Update: Vote to allow already operating taxi stand put off

07/03/2014 1:47 PM |
Layyah began operating a taxi service without receiving permission from the village. (Cyndi Murray photo)

The taxi service has been operating out of the Layyah store since February. (Cyndi Murray photo)

Update: The Greenport Planning Board tabled a vote to allow a taxi cab service to operate from the parking lot of a Greenport convenience store.

Thursday’s meeting adjourned within five minutes, without any action being taken.

The operator of the store, called Layyah, was asked to submit more paperwork detailing the business to the board members before any vote on his application.

“We are ready to approve your application if this condition is met,” said member Bradley Burns.

Since Layyah’s management  already began operating the taxi service in February, the vote is — admittedly by board members — a formality.

“They were already in the process and going in a forward direction,” said village administrator Paul Pallas, prior to the meeting.

A vote is expected at the board’s next regular meeting in August.

Original story: Six months after a Greenport convenience store began running a taxi service out of its parking lot, the Planning Board may decide Thursday night whether the business is allowed.

After months of discussion on the application, the board is scheduled to vote at its 5 p.m. meeting at the Third Street Fire Station.

In February, convenience store Layyah began running a two-car taxi service from its existing business on the southeast corner of Front and Fourth streets in Greenport — before receiving any permits or permission from the village.
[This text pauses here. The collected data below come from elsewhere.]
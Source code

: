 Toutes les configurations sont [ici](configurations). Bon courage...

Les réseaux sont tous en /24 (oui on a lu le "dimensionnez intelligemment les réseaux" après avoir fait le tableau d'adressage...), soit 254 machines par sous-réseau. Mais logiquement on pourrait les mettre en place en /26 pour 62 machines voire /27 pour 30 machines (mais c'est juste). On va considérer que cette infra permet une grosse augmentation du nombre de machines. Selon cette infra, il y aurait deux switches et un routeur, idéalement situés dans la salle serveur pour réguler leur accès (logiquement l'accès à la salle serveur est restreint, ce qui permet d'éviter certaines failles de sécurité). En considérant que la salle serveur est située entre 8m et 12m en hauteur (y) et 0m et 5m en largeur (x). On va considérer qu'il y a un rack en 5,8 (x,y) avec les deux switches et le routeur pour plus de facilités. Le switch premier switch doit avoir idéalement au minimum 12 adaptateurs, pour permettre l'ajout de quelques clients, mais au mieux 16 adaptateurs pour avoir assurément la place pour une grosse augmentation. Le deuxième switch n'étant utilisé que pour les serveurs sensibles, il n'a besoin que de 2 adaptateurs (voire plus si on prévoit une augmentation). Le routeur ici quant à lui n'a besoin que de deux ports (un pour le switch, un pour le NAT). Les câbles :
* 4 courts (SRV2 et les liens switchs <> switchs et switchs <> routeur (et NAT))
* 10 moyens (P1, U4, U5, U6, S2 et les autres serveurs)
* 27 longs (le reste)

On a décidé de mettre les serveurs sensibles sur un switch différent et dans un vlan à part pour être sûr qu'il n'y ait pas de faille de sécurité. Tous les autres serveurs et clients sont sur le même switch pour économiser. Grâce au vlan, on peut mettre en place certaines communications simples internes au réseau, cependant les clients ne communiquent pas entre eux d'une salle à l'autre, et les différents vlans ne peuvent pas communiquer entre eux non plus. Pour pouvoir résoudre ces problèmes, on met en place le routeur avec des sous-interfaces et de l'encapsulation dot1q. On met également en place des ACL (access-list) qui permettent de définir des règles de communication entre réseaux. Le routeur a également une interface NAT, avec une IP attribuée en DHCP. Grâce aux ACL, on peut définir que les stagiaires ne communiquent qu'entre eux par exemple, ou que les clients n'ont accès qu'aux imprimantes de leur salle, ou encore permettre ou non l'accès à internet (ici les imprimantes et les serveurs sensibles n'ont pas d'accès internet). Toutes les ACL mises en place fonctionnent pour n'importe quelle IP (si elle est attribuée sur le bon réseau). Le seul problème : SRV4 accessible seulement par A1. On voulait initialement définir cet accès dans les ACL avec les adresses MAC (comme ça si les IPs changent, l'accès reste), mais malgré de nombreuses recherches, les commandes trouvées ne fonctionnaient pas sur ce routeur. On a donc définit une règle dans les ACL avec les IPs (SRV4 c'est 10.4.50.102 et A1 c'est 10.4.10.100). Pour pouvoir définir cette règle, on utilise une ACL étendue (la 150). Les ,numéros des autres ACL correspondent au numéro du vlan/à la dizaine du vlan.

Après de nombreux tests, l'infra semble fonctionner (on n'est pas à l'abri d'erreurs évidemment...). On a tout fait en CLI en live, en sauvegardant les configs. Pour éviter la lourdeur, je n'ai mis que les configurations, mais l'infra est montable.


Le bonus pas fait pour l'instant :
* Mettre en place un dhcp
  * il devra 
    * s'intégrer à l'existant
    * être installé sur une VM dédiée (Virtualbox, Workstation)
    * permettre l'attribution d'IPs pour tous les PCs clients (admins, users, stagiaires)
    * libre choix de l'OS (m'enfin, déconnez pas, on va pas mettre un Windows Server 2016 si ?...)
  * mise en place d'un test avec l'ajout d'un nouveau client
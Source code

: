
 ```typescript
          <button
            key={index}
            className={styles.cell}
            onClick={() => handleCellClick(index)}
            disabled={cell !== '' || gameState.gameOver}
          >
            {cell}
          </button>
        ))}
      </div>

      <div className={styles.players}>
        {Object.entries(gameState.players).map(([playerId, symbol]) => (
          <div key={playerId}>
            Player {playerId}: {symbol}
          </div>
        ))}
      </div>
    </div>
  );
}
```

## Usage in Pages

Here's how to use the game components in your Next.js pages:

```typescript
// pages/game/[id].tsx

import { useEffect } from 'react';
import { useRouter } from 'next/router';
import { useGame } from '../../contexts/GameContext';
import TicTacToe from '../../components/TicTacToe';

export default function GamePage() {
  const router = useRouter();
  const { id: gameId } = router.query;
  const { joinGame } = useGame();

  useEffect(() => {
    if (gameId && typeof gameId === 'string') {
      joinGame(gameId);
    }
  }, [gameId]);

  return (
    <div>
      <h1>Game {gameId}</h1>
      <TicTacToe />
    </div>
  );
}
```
Store manager Imran Qasim Khan submitted the application to run the cab service from his store at 331 Front Street earlier this year. It received approvals from the village Zoning Board of Appeals in April, but even then the service was already up and running in an effort to establish a customer base before the busy summer season, Mr. Khan previously told The Suffolk Times.

Building inspector Eileen Wingate, who did not immediately return phone calls, previously said the village has no plans to reprimand owners.